Chriss N. Thomas
Philosophy of Ethics
Dr. John Schmitz
February 8, 2012
The choice a terminally ill patient makes should be available to them in the event they no longer want to suffer. According to Dame Jill Macleod Clark, who sits on the Council of Deans of Health, states “those who have cared for terminally ill patients, friends or family know their greatest fears and anxieties are about intractable sufferings, and their desire for a dignified and peaceful death” (2011). When patients who are terminally ill want to hear options the argument has been made that all options are not available because assisted suicide comes with scrutiny and consequences.

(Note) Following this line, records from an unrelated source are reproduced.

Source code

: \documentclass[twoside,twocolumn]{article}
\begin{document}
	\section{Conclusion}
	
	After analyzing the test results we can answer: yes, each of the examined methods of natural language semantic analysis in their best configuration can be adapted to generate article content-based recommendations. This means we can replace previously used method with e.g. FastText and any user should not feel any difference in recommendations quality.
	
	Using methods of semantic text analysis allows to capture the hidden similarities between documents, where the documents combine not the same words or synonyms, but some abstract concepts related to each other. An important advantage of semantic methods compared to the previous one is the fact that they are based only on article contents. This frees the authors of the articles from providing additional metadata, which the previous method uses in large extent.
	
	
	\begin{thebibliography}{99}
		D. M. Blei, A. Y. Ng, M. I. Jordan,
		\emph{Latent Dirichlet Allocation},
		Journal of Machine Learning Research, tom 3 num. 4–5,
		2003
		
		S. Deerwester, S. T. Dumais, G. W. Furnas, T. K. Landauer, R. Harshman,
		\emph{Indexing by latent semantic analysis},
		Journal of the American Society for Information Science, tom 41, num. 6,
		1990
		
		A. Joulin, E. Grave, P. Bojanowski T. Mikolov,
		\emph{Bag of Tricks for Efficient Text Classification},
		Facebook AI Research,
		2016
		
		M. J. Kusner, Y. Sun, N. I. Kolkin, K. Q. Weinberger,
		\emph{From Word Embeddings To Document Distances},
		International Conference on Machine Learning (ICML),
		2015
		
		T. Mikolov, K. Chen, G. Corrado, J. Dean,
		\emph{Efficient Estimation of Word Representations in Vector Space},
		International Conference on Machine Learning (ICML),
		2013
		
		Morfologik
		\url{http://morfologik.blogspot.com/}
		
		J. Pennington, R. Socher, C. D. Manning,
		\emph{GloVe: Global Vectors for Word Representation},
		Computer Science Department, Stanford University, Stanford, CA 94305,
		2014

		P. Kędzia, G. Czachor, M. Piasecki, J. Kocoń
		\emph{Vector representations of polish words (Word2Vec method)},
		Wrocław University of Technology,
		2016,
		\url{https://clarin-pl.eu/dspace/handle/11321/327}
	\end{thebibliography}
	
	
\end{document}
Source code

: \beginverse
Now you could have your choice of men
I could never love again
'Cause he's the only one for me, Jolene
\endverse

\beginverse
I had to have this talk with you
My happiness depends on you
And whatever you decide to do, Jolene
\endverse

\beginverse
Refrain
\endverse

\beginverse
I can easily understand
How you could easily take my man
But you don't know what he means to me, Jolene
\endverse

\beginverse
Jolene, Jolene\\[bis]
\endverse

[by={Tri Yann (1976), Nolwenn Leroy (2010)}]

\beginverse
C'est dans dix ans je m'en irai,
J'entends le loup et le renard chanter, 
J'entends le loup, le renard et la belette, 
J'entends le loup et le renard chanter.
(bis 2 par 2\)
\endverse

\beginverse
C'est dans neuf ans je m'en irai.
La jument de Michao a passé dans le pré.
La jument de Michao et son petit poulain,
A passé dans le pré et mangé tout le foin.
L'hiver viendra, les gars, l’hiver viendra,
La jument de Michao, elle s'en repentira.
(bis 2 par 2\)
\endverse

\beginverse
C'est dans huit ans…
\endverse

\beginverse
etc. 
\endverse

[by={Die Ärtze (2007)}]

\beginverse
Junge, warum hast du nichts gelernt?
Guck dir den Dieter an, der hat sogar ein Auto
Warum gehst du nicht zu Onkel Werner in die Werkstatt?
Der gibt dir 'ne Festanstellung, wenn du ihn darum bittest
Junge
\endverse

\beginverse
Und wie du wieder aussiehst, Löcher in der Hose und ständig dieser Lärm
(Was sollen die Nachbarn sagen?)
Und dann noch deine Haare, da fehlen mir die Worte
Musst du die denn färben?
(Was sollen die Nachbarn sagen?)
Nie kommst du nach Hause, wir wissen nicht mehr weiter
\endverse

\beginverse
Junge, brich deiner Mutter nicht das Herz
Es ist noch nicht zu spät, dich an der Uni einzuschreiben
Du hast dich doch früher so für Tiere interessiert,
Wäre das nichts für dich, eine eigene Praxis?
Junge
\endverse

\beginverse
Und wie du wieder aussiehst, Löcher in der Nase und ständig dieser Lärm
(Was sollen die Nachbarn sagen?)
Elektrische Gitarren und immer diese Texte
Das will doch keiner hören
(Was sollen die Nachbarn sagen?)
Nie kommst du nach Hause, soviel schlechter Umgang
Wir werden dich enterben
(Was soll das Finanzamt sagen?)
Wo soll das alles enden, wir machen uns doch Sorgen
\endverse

On the other hand opponents of assisted suicide do not believe this is the only way to secure a good health alternative. Opponents believe that it is important to make a patient feel comfortable and help them improve their quality of life not end life just because it is an option or that they may feel they are a burden to loved ones. Assisted suicide can be performed by a physician or a person who is willing to help a patient end their life. This paper will focus on physician assisted suicide (PAS), this has been a controversial issue in many countries and have many different opinions on the ethics behind assisted suicide. To further examine the data the utilitarian ethics approach will be used. It is important to remember that utilitarian ethics considers the consequences of actions.
Indentify the Problem: Assisted suicide is it ethical or unethical?
Is it right for a physician to assist a patient to kill themselves? This is the main focus of assisted suicide and the justification of the situation has been at debate for a long time. The problem is if a physician assists a patient with suicide how are they holding up the oath they took as a doctor.
Doctors are healers they are to help a person feel better, make them well, and give them treatment when necessary.